Key Experimental Results¶
Main Results¶
Zero-shot classification (CheXpert 5×200, AUC):
| Method | Atelectasis | Cardiomegal. | Consolidat. | Edema | Pl. Effusion | Avg. |
|---|---|---|---|---|---|---|
| BioViL | 72.5 | 85.3 | 78.1 | 82.6 | 88.2 | 81.3 |
| MedCLIP | 74.8 | 87.1 | 79.5 | 84.3 | 89.7 | 83.1 |
| CheXzero | 76.2 | 88.5 | 81.3 | 85.8 | 90.5 | 84.5 |
| RadZero | 79.5 | 90.8 | 84.2 | 88.1 | 92.3 | 87.0 |
Zero-shot localization (MS-CXR, mIoU / Pointing Game):
| Method | mIoU | Pointing Game |
|---|---|---|
| GradCAM | 18.5 | 52.3 |
| BioViL-T | 25.3 | 61.8 |
| MedKLIP | 28.7 | 65.2 |
| RadZero | 35.2 | 72.8 |
Ablation Study¶
Contribution of each component (CheXpert AUC):
| Model | Zero-shot Cls. | Zero-shot Loc. | Zero-shot Seg. |
|---|---|---|---|
| Base CLIP | 81.3 | 18.5 | 22.1 |
| + VL-CABS | 84.5 | 30.8 | 35.6 |
| + LLM Semantic Extraction | 85.8 | 32.5 | 37.2 |
| + Multi-Positive Contrastive | 87.0 | 35.2 | 40.8 |
Key Findings¶
- VL-CABS similarity maps localize lesion regions more precisely than conventional attention maps.
- LLM-based semantic extraction produces more focused textual features, yielding approximately 1.3 AUC points improvement in classification.
- RadZero substantially outperforms prior methods on zero-shot segmentation (40.8 vs. 22.1 mIoU), demonstrating the advantage of fine-grained alignment.
- The model exhibits open-vocabulary semantic segmentation capability, generalizing to disease descriptions unseen during training.
Highlights & Insights¶
- Explainability: VL similarity maps provide clinically interpretable visual explanations, facilitating physician trust.
- Unified Multi-Task: A single model supports classification, localization, and segmentation without task-specific heads.
- High-Resolution Processing: Additional Transformer layers effectively leverage high-resolution chest X-ray information.
Limitations & Future Work¶
- Validation is currently limited to chest X-rays; other imaging modalities (CT, MRI) remain unexplored.
- The quality of LLM-based semantic extraction depends on the LLM's medical knowledge.

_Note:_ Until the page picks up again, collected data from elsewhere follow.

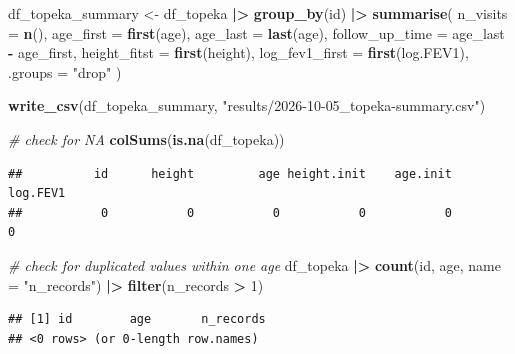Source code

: \documentclass[
]{article}
\newenvironment{Shaded}{\begin{snugshade}}{\end{snugshade}}
\newcommand{\AttributeTok}[1]{\textcolor[rgb]{0.13,0.29,0.53}{#1}}
\newcommand{\CommentTok}[1]{\textcolor[rgb]{0.56,0.35,0.01}{\textit{#1}}}
\newcommand{\DecValTok}[1]{\textcolor[rgb]{0.00,0.00,0.81}{#1}}
\newcommand{\FunctionTok}[1]{\textcolor[rgb]{0.13,0.29,0.53}{\textbf{#1}}}
\newcommand{\NormalTok}[1]{#1}
\newcommand{\OtherTok}[1]{\textcolor[rgb]{0.56,0.35,0.01}{#1}}
\newcommand{\SpecialCharTok}[1]{\textcolor[rgb]{0.81,0.36,0.00}{\textbf{#1}}}
\newcommand{\StringTok}[1]{\textcolor[rgb]{0.31,0.60,0.02}{#1}}
\begin{document}
\begin{Shaded}
\begin{Highlighting}[]
\NormalTok{df\_topeka\_summary }\OtherTok{\textless{}{-}}\NormalTok{ df\_topeka }\SpecialCharTok{|\textgreater{}}
  \FunctionTok{group\_by}\NormalTok{(id) }\SpecialCharTok{|\textgreater{}}
  \FunctionTok{summarise}\NormalTok{(}
    \AttributeTok{n\_visits =} \FunctionTok{n}\NormalTok{(),}
    \AttributeTok{age\_first =} \FunctionTok{first}\NormalTok{(age),}
    \AttributeTok{age\_last =} \FunctionTok{last}\NormalTok{(age),}
    \AttributeTok{follow\_up\_time =}\NormalTok{ age\_last }\SpecialCharTok{{-}}\NormalTok{ age\_first,}
    \AttributeTok{height\_fitst =} \FunctionTok{first}\NormalTok{(height),}
    \AttributeTok{log\_fev1\_first =} \FunctionTok{first}\NormalTok{(log.FEV1),}
    \AttributeTok{.groups =} \StringTok{"drop"}
\NormalTok{  )}

\FunctionTok{write\_csv}\NormalTok{(df\_topeka\_summary, }\StringTok{"results/2026{-}10{-}05\_topeka{-}summary.csv"}\NormalTok{)}
\end{Highlighting}
\end{Shaded}

\begin{Shaded}
\begin{Highlighting}[]
\CommentTok{\# check for NA}
\FunctionTok{colSums}\NormalTok{(}\FunctionTok{is.na}\NormalTok{(df\_topeka))}
\end{Highlighting}
\end{Shaded}

\begin{verbatim}
##          id      height         age height.init    age.init    log.FEV1 
##           0           0           0           0           0           0
\end{verbatim}

\begin{Shaded}
\begin{Highlighting}[]
\CommentTok{\# check for duplicated values within one age}
\NormalTok{df\_topeka }\SpecialCharTok{|\textgreater{}}
  \FunctionTok{count}\NormalTok{(id, age, }\AttributeTok{name =} \StringTok{"n\_records"}\NormalTok{) }\SpecialCharTok{|\textgreater{}}
  \FunctionTok{filter}\NormalTok{(n\_records }\SpecialCharTok{\textgreater{}} \DecValTok{1}\NormalTok{)}
\end{Highlighting}
\end{Shaded}

\begin{verbatim}
## [1] id        age       n_records
## <0 rows> (or 0-length row.names)
\end{verbatim}
\end{document}
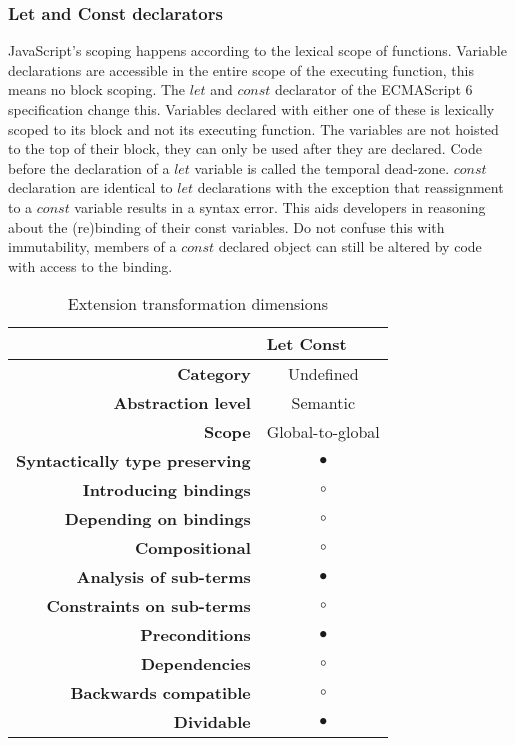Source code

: \subsubsection{Let and Const declarators} \label{let-const}
JavaScript's scoping happens according to the lexical scope of functions. Variable declarations are accessible in the entire scope of the executing function, this means no block scoping. The $let$ and $const$ declarator of the ECMAScript 6 specification change this. Variables declared with either one of these is lexically scoped to its block and not its executing function. The variables are not hoisted to the top of their block, they can only be used after they are declared. Code before the declaration of a $let$ variable is called the temporal dead-zone. $const$ declaration are identical to $let$ declarations with the exception that reassignment to a $const$ variable results in a syntax error. This aids developers in reasoning about the (re)binding of their const variables. Do not confuse this with immutability, members of a $const$ declared object can still be altered by code with access to the binding.

\begin{table}[h]
\centering
\caption{Extension transformation dimensions}
\label{let-const-table}
\begin{tabular}{@{}rc@{}}
\toprule
                                       & \multicolumn{1}{l}{\textbf{Let Const}} \\ \midrule
\textbf{Category}                      & Undefined
\\
\textbf{Abstraction level}             & Semantic                          \\
\textbf{Scope}                         & Global-to-global                               \\
\textbf{Syntactically type preserving} & $\bullet$                                          \\
\textbf{Introducing bindings}          & $\circ$                                          \\%
\textbf{Depending on bindings}         & $\circ$                                           \\
\textbf{Compositional}                 & $\circ$                                          \\
\textbf{Analysis of sub-terms}          & $\bullet$                                          \\
\textbf{Constraints on sub-terms}       & $\circ$                                           \\
\textbf{Preconditions}                 & $\bullet$                                          \\
\textbf{Dependencies}                  & $\circ$                                           \\
\textbf{Backwards compatible}          & $\circ$                                          \\
\textbf{Dividable}                     & $\bullet$                                           \\ \bottomrule
\end{tabular}
\end{table}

- Zero-shot segmentation outperforms baselines but still has room for improvement in absolute terms.
- The multi-positive strategy may lack sufficient positive samples for extremely rare diseases.
Related Work & Insights¶
- BioViL/BioViL-T (Bannur et al.): Biomedical vision-language pretraining.
- CheXzero: Zero-shot chest X-ray diagnosis.
- CLIP: Foundational work on contrastive language-image pretraining.
Rating¶
- ⭐ Novelty: 8/10 — The similarity-based cross-attention design is elegant and well-motivated.
- ⭐ Value: 9/10 — Open-source code with direct applicability to clinical scenarios.
- ⭐ Writing Quality: 8/10 — Comprehensive experiments with intuitive qualitative analysis.